● Data extract

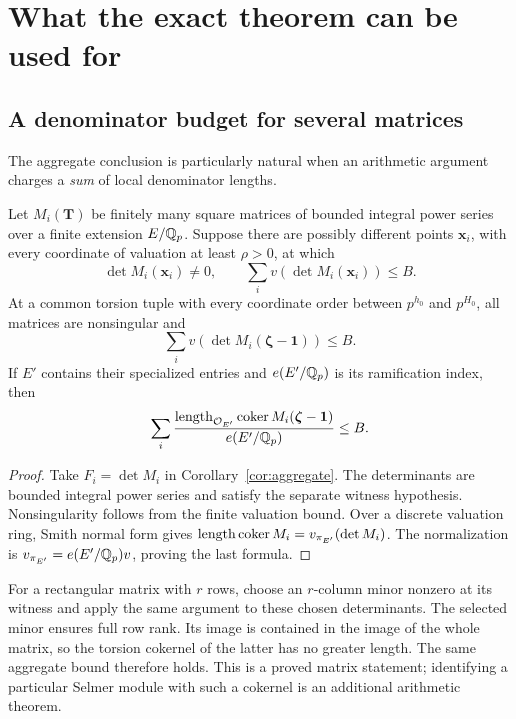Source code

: \section{What the exact theorem can be used for}
\label{sec:applications}

\subsection{A denominator budget for several matrices}

The aggregate conclusion is particularly natural when an arithmetic argument
charges a \emph{sum} of local denominator lengths.

\begin{corollary}
\label{cor:matrices}
Let \(M_i(\mathbf T)\) be finitely many square matrices of bounded integral
power series over a finite extension \(E/\mathbb Q_p\). Suppose there are possibly
different points \(\mathbf x_i\), with every coordinate of valuation at
least \(\rho>0\), at which
\[
 \det M_i(\mathbf x_i)\ne0,\qquad
 \sum_i v(\det M_i(\mathbf x_i))\le B.
\]
At a common torsion tuple with every coordinate order between \(p^{h_0}\)
and \(p^{H_0}\), all matrices are nonsingular and
\[
                   \sum_i v(\det M_i(\boldsymbol\zeta-\mathbf1))\le B.
\]
If \(E'\) contains their specialized entries and \(e(E'/\mathbb Q_p)\) is its
ramification index, then
\[
 \sum_i \frac{\operatorname{length}_{\mathcal O_{E'}}
        \operatorname{coker}M_i(\boldsymbol\zeta-\mathbf1)}
               {e(E'/\mathbb Q_p)}
 \le B.
\]
\end{corollary}

\begin{proof}
Take \(F_i=\det M_i\) in Corollary~\ref{cor:aggregate}. The determinants
are bounded integral power series and satisfy the separate witness
hypothesis. Nonsingularity follows from the finite valuation bound.
Over a discrete valuation ring, Smith normal form gives
\(\operatorname{length}\operatorname{coker}M_i=v_{\pi_{E'}}(\det M_i)\).
The normalization is \(v_{\pi_{E'}}=e(E'/\mathbb Q_p)v\), proving the last
formula.
\end{proof}

For a rectangular matrix with \(r\) rows, choose an \(r\)-column minor
nonzero at its witness and apply the same argument to these chosen
determinants. The selected minor ensures full row rank. Its image is
contained in the image of the whole matrix, so the torsion cokernel of
the latter has no greater length. The same aggregate bound therefore
holds. This is a proved matrix statement; identifying a particular
Selmer module with such a cokernel is an additional arithmetic theorem.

● Exercise prompt
Once you have identified the lines above that contain "mathbb", copy each of them.

● Answer section
power series over a finite extension \(E/\mathbb Q_p\). Suppose there are possibly
If \(E'\) contains their specialized entries and \(e(E'/\mathbb Q_p)\) is its
               {e(E'/\mathbb Q_p)}
The normalization is \(v_{\pi_{E'}}=e(E'/\mathbb Q_p)v\), proving the last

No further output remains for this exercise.